Over the last seven years, since the opening of
Hide/Seek: Difference and Desire in American Portraiture at the National Portrait Gallery in Washington D.C., there has been a growing number of museum exhibitions looking at LGBTQ life, culture, art, and politics, both in the U.S. and abroad. As Hunter O’Hanian, executive director of the College Art Association, has noted, this may be best exemplified by recent and upcoming retrospectives on LGBTQ artists in major cultural institutions—for example,
The Perfect Medium, a pair of exhibitions on Robert Mapplethorpe at LACMA and the Getty Museum; a retrospective on Romaine Brooks at the Smithsonian American Art Museum; an upcoming retrospective on David Wojnarowicz at the Whitney Museum of Art; as well as
AIDS/Art/America, most recently on view in Chicago, and
Queer British Art opening in 2017
at the Tate Britain
. At the same time, there is growing interest in exhibitions and museums featuring LGBTQ social and political history. In October 2016, for example, the Museum of the City of New York opened
Gay Gotham: Art and Underground Culture—the first survey exhibition on the city’s LGBTQ history since
Becoming Visible at the New York Public Library in 1994. These are only some examples of the many LGBTQ-themed exhibitions that have appeared in museums, libraries, and galleries in recent years, including those at LGBTQ-dedicated galleries and museums such as the Leslie-Lohman Museum of Gay and Lesbian Art and the ONE Gallery in Los Angeles. There are also efforts underway to establish a national LGBT history museum in New York City, and in February 2017, the Board of Supervisors of San Francisco gave their support for the creation of an independent New Museum of LGBTQ History and Culture in San Francisco, building on years of work by the GLBT Historical Society and the GLBT History Museum.

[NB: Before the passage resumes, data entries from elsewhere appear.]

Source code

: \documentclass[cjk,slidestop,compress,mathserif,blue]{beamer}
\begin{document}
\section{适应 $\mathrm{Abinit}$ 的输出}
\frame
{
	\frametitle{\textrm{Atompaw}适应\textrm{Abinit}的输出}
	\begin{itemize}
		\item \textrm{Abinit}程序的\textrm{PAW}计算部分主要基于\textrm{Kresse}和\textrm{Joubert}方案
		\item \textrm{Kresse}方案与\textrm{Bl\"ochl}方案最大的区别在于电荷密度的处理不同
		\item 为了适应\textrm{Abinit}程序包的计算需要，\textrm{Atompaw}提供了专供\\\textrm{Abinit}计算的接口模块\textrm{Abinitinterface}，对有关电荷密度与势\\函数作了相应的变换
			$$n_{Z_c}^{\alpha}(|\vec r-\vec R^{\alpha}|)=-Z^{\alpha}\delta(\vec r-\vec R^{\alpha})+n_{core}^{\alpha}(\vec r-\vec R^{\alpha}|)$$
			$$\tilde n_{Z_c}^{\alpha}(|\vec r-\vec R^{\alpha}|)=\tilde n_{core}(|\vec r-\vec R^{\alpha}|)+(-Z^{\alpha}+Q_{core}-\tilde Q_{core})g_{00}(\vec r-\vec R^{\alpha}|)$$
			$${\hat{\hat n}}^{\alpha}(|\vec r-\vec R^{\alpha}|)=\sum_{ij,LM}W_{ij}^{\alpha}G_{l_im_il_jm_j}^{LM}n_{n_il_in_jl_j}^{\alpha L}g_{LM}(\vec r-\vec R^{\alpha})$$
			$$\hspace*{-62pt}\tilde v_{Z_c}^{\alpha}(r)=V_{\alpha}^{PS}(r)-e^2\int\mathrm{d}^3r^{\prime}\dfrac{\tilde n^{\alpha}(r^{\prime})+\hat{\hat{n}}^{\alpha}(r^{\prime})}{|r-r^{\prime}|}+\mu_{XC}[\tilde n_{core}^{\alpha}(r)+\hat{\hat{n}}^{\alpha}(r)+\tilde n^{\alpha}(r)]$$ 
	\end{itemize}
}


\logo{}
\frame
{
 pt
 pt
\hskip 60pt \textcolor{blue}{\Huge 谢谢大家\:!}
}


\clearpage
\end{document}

This roundtable takes the growth of LGBTQ-themed exhibitions and stand-alone museums—what might be called the queering of the museum—as an opportunity to explore challenges both familiar and new around the representation of LGBTQ histories and communities, including questions of gender, race, class, and sexual inclusivity; hetero and homonormativity; censorship; the connections between politics and culture; and the relationship between academic research and public humanities. Don Romesburg will explore how recent exhibitions at the GLBT History Museum in San Francisco drew connections between the past and present to help visitors imagine new possibilites for resistance and innovation in the future. Gonzalo Casals will reflect on the history and ongoing work of the Leslie-Lohman Museum as a model for cultural engagement and civic participation amidst a hostile political climate; Jeanne Vaccaro will explore two recent projects centering transgender art, highlighting artistic process and the potential violence of institutionalization, categorization, and curation; and Stephen Vider will explore his exhibition on AIDS and the politics of home to consider how exhibitions can bridge LGBTQ art, social, and political history. Tara Burk, a scholar on LGBTQ art history and activism, will serve as chair and commenter.